Dall'indagine è emerso che l'impennata dei prezzi è determinata - oltre che da fattori strutturali (lunghezza delle filiere produttive, propensione all'associazionismo tra produttori, inadeguatezza e arretratezza delle infrastrutture logistiche e di trasporto, scarsa informazione dei consumatori) anche dalla proliferazione di comportamenti speculativi e monopolistici messi in atto, come è stato in diverse occasioni rilevato dalla stessa Autorità garante della concorrenza e del mercato, da alluni operatori dell'intermediazione e della grande distribuzione commerciale.
 
Obiettivo principale dell'indagine svolta dalla XIII Commissione è il sostegno agli agricoltori e ai consumatori. I primi devono poter vedere assicurata una redditività minima a fronte di un adeguato investimento, mentre ai secondi è doveroso garantire il diritto ad una trasparente informazione e un prezzo equo.

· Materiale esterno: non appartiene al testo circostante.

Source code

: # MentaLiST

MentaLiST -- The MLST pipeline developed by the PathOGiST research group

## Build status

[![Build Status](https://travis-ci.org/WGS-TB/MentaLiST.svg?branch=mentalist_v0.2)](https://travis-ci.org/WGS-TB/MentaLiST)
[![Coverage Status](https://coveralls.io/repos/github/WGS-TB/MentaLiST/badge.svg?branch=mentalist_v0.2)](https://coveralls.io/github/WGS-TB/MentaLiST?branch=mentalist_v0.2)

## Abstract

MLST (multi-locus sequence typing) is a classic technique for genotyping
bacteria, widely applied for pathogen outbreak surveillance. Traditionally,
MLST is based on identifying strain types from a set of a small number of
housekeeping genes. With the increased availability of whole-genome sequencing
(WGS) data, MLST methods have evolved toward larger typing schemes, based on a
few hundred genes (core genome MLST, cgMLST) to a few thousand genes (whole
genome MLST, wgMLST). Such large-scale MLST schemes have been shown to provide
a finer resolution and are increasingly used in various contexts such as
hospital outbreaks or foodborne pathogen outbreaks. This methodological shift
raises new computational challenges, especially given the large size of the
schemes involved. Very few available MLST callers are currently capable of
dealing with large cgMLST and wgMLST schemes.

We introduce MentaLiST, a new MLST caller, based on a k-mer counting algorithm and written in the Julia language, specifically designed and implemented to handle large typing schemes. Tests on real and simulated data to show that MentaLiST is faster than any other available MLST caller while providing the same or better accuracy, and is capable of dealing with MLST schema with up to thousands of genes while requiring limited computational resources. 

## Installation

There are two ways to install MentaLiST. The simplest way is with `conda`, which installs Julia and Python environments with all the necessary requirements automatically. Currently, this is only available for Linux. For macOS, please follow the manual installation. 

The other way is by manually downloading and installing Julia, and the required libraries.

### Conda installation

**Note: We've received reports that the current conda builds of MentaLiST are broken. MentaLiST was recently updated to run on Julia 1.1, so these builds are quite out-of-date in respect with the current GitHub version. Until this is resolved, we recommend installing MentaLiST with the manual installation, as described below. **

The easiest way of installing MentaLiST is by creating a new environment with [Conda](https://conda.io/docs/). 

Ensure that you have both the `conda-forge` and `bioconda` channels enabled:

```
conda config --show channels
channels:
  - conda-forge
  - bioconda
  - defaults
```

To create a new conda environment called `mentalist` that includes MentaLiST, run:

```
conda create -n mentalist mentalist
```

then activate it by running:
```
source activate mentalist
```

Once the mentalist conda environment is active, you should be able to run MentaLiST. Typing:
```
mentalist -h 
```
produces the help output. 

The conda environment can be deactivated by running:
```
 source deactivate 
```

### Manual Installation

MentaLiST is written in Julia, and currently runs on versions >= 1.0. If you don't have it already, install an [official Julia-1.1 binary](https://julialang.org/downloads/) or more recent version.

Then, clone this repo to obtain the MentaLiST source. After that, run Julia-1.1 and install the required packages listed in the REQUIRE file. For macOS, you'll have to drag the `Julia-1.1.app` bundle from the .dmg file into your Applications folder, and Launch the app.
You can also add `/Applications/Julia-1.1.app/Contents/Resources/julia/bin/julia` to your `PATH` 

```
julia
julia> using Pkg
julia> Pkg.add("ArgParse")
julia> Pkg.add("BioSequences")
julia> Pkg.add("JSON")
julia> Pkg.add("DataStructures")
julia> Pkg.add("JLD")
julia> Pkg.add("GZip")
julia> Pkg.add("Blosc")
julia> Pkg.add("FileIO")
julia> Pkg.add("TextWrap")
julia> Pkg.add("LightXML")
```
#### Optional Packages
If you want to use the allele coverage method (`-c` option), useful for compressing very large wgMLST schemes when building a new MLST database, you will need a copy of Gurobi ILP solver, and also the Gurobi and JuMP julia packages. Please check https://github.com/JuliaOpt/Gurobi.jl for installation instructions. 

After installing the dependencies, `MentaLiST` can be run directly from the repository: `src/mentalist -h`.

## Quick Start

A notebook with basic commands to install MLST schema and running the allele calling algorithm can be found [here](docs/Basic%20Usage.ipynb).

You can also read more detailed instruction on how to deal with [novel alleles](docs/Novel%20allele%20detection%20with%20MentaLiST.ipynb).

Per risolvere questi problemi, la Commissione ha individuato cinque linee guida da perseguire: potenziare le infrastrutture e investire nella ricerca scientifica; implementare l'efficienza del mercato; consolidare il sistema ispettivo e sanzionatorio; sostenere la lotta alla speculazione e il contrasto dei comportamenti lesivi del mercato e della concorrenza; sensibilizzare la società.
A livello locale, ad esempio, la Commissione giudica indispensabile favorire la diffusione di accordi tra enti locali, associazioni dei commercianti, grande distribuzione e associazioni dei consumatori, per difendere il potere di acquisto delle famiglie e tutelare i consumi alimentari delle fasce a basso reddito, soprattutto per i prodotti di largo consumo.
Oltre ad un prezzo equo, la seconda condizione da garantire al consumatore è un'adeguata informazione che gli permetta di compiere scelte consapevoli al momento dell'acquisto. La tracciabilità del prodotto risulta quindi fondamentale nella sua funzione di garante della sicurezza alimentare e della qualificazione del prodotto stesso.